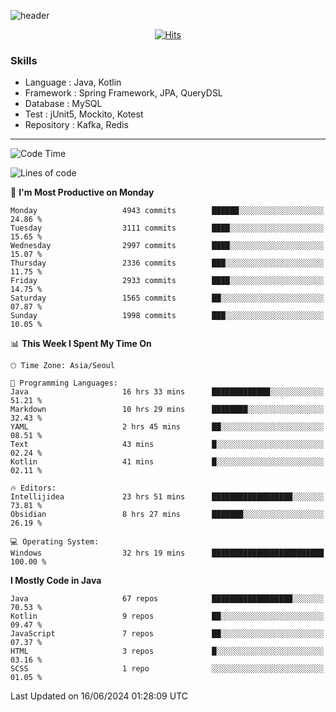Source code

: <!-- Github Profile Readme로 프로필 꾸미기 : https://zzsza.github.io/development/2020/07/10/make-github-profile-readme/ -->

<!-- github theme -->
  <!-- 
    ![header](https://capsule-render.vercel.app/api?type=slice&color=e0f0e3&height=150&section=header&text=beasy&fontSize=45)
  -->
  ![header](https://capsule-render.vercel.app/api?type=soft&color=e0f0e3&height=150&section=header&text=Choi-YongSeok&fontSize=55&animation=twinkling)


<!-- hits count : https://hits.seeyoufarm.com/ -->
<div align=center>
    
  [![Hits](https://hits.seeyoufarm.com/api/count/incr/badge.svg?url=https%3A%2F%2Fgithub.com%2Fchoi-ys&count_bg=%2379C83D&title_bg=%23555555&icon=&icon_color=%23E7E7E7&title=hits&edge_flat=false)](https://hits.seeyoufarm.com)

</div>


<!-- Committed Top Lang -->
<div align=center>
</div>


### Skills
 - Language : Java, Kotlin
 - Framework : Spring Framework, JPA, QueryDSL
 - Database : MySQL
 - Test : jUnit5, Mockito, Kotest
 - Repository : Kafka, Redis

---

<!--START_SECTION:waka-->
![Code Time](http://img.shields.io/badge/Code%20Time-4%2C169%20hrs%2044%20mins-blue)

![Lines of code](https://img.shields.io/badge/From%20Hello%20World%20I%27ve%20Written-14.8%20million%20lines%20of%20code-blue)

📅 **I'm Most Productive on Monday** 

```text
Monday                   4943 commits        ██████░░░░░░░░░░░░░░░░░░░   24.86 % 
Tuesday                  3111 commits        ████░░░░░░░░░░░░░░░░░░░░░   15.65 % 
Wednesday                2997 commits        ████░░░░░░░░░░░░░░░░░░░░░   15.07 % 
Thursday                 2336 commits        ███░░░░░░░░░░░░░░░░░░░░░░   11.75 % 
Friday                   2933 commits        ████░░░░░░░░░░░░░░░░░░░░░   14.75 % 
Saturday                 1565 commits        ██░░░░░░░░░░░░░░░░░░░░░░░   07.87 % 
Sunday                   1998 commits        ███░░░░░░░░░░░░░░░░░░░░░░   10.05 % 
```


📊 **This Week I Spent My Time On** 

```text
🕑︎ Time Zone: Asia/Seoul

💬 Programming Languages: 
Java                     16 hrs 33 mins      █████████████░░░░░░░░░░░░   51.21 % 
Markdown                 10 hrs 29 mins      ████████░░░░░░░░░░░░░░░░░   32.43 % 
YAML                     2 hrs 45 mins       ██░░░░░░░░░░░░░░░░░░░░░░░   08.51 % 
Text                     43 mins             █░░░░░░░░░░░░░░░░░░░░░░░░   02.24 % 
Kotlin                   41 mins             █░░░░░░░░░░░░░░░░░░░░░░░░   02.11 % 

🔥 Editors: 
Intellijidea             23 hrs 51 mins      ██████████████████░░░░░░░   73.81 % 
Obsidian                 8 hrs 27 mins       ███████░░░░░░░░░░░░░░░░░░   26.19 % 

💻 Operating System: 
Windows                  32 hrs 19 mins      █████████████████████████   100.00 % 
```

**I Mostly Code in Java** 

```text
Java                     67 repos            ██████████████████░░░░░░░   70.53 % 
Kotlin                   9 repos             ██░░░░░░░░░░░░░░░░░░░░░░░   09.47 % 
JavaScript               7 repos             ██░░░░░░░░░░░░░░░░░░░░░░░   07.37 % 
HTML                     3 repos             █░░░░░░░░░░░░░░░░░░░░░░░░   03.16 % 
SCSS                     1 repo              ░░░░░░░░░░░░░░░░░░░░░░░░░   01.05 % 
```




 Last Updated on 16/06/2024 01:28:09 UTC
<!--END_SECTION:waka-->

<!-- 
![footer](https://capsule-render.vercel.app/api?section=footer&type=slice&color=e0f0e3)
-->

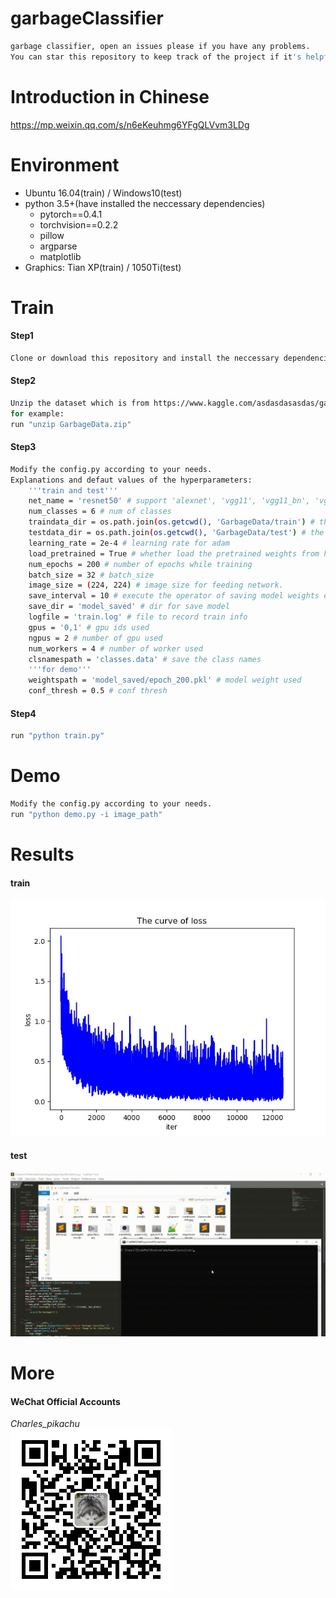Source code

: # garbageClassifier
```sh
garbage classifier, open an issues please if you have any problems.
You can star this repository to keep track of the project if it's helpful for you, thank you for your support.
```

# Introduction in Chinese
https://mp.weixin.qq.com/s/n6eKeuhmg6YFgQLVvm3LDg

# Environment
- Ubuntu 16.04(train) / Windows10(test)
- python 3.5+(have installed the neccessary dependencies)
	- pytorch==0.4.1
	- torchvision==0.2.2
	- pillow
	- argparse
	- matplotlib
- Graphics: Tian XP(train) / 1050Ti(test)

# Train
#### Step1
```sh
Clone or download this repository and install the neccessary dependencies.
```
#### Step2
```sh
Unzip the dataset which is from https://www.kaggle.com/asdasdasasdas/garbage-classification/version/2.
for example:
run "unzip GarbageData.zip"
```
#### Step3
```sh
Modify the config.py according to your needs.
Explanations and defaut values of the hyperparameters:
	'''train and test'''
	net_name = 'resnet50' # support 'alexnet', 'vgg11', 'vgg11_bn', 'vgg13', 'vgg13_bn', 'vgg16', 'vgg16_bn', 'vgg19', 'vgg19_bn', 'resnet18', 'resnet34', 'resnet50', 'resnet101', 'resnet152', 'inception_v3'
	num_classes = 6 # num of classes
	traindata_dir = os.path.join(os.getcwd(), 'GarbageData/train') # the images dir for train
	testdata_dir = os.path.join(os.getcwd(), 'GarbageData/test') # the images dir for test
	learning_rate = 2e-4 # learning rate for adam
	load_pretrained = True # whether load the pretrained weights from https://download.pytorch.org/models/
	num_epochs = 200 # number of epochs while training
	batch_size = 32 # batch_size
	image_size = (224, 224) # image size for feeding network.
	save_interval = 10 # execute the operator of saving model weights every save_interval epochs
	save_dir = 'model_saved' # dir for save model
	logfile = 'train.log' # file to record train info
	gpus = '0,1' # gpu ids used
	ngpus = 2 # number of gpu used
	num_workers = 4 # number of worker used
	clsnamespath = 'classes.data' # save the class names
	'''for demo'''
	weightspath = 'model_saved/epoch_200.pkl' # model weight used
	conf_thresh = 0.5 # conf thresh
```
#### Step4
```sh
run "python train.py"
```

# Demo
```sh
Modify the config.py according to your needs.
run "python demo.py -i image_path"
```

# Results
#### train
![img](./results/losscurve.jpg)
#### test
![giphy](./results/running.gif)

# More
#### WeChat Official Accounts
*Charles_pikachu*  
![img](./material/pikachu.jpg)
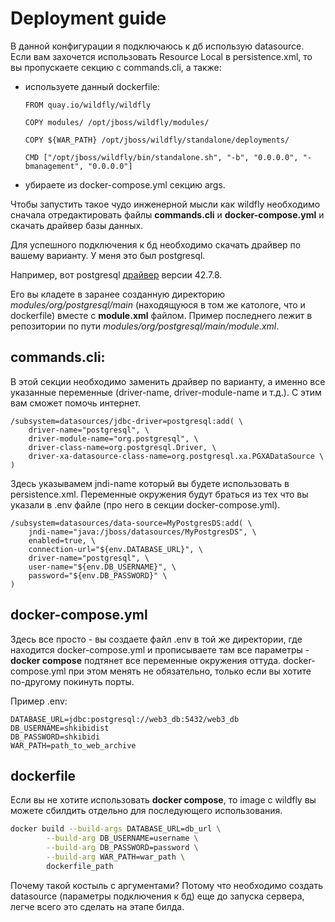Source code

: # Deployment guide

В данной конфигурации я подключаюсь к дб использую datasource. Если вам захочется использовать Resource Local в persistence.xml, то вы пропускаете секцию с commands.cli, а также:
 - используете данный dockerfile:
   
   ```
   FROM quay.io/wildfly/wildfly

   COPY modules/ /opt/jboss/wildfly/modules/
    
   COPY ${WAR_PATH} /opt/jboss/wildfly/standalone/deployments/
    
   CMD ["/opt/jboss/wildfly/bin/standalone.sh", "-b", "0.0.0.0", "-bmanagement", "0.0.0.0"]
   ```
 - убираете из docker-compose.yml секцию args.

Чтобы запустить такое чудо инженерной мысли как wildfly необходимо сначала отредактировать файлы  **commands.cli** и **docker-compose.yml** и скачать драйвер базы данных.

Для успешного подключения к бд необходимо скачать драйвер по вашему варианту. У меня это был postgresql.

Например, вот postgresql [драйвер](https://jdbc.postgresql.org/download/postgresql-42.7.8.jar) версии 42.7.8.

Его вы кладете в заранее созданную директорию *modules/org/postgresql/main* (находящуюся в том же катологе, что и dockerfile) вместе с **module.xml** файлом. Пример последнего лежит в репозитории по пути *modules/org/postgresql/main/module.xml*.

## **commands.cli**:

В этой секции необходимо заменить драйвер по варианту, а именно все указанные переменные (driver-name, driver-module-name и т.д.).
С этим вам сможет помочь интернет.

```
/subsystem=datasources/jdbc-driver=postgresql:add( \
    driver-name="postgresql", \
    driver-module-name="org.postgresql", \
    driver-class-name=org.postgresql.Driver, \
    driver-xa-datasource-class-name=org.postgresql.xa.PGXADataSource \
)
```

Здесь указывамем jndi-name который вы будете использовать в persistence.xml.
Переменные окружения будут браться из тех что вы указали в .env файле (про него в секции docker-compose.yml).

```
/subsystem=datasources/data-source=MyPostgresDS:add( \
    jndi-name="java:/jboss/datasources/MyPostgresDS", \
    enabled=true, \
    connection-url="${env.DATABASE_URL}", \
    driver-name="postgresql", \
    user-name="${env.DB_USERNAME}", \
    password="${env.DB_PASSWORD}" \
)
```

## docker-compose.yml

Здесь все просто - вы создаете файл .env в той же директории, где находится docker-compose.yml и прописываете там все параметры - **docker compose** подтянет все переменные окружения оттуда. docker-compose.yml при этом менять не обязательно, только если вы хотите по-другому покинуть порты.

Пример .env:

```
DATABASE_URL=jdbc:postgresql://web3_db:5432/web3_db
DB_USERNAME=shkibidist
DB_PASSWORD=shkibidi
WAR_PATH=path_to_web_archive
```

## dockerfile

Если вы не хотите использовать **docker compose**, то image с wildfly вы можете сбилдить отдельно для последующего использования.

```bash
docker build --build-args DATABASE_URL=db_url \
        --build-arg DB_USERNAME=username \
        --build-arg DB_PASSWORD=password \
        --build-arg WAR_PATH=war_path \
        dockerfile_path
```

Почему такой костыль с аргументами? Потому что необходимо создать datasource (параметры подключения к бд) еще до запуска сервера, легче всего это сделать на этапе билда.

● EXERCISE INSTRUCTIONS
Report every line of the data in which "capsule" appears.

● YOUR SOLUTION
    ![header](https://capsule-render.vercel.app/api?type=slice&color=e0f0e3&height=150&section=header&text=beasy&fontSize=45)
  ![header](https://capsule-render.vercel.app/api?type=soft&color=e0f0e3&height=150&section=header&text=Choi-YongSeok&fontSize=55&animation=twinkling)
![footer](https://capsule-render.vercel.app/api?section=footer&type=slice&color=e0f0e3)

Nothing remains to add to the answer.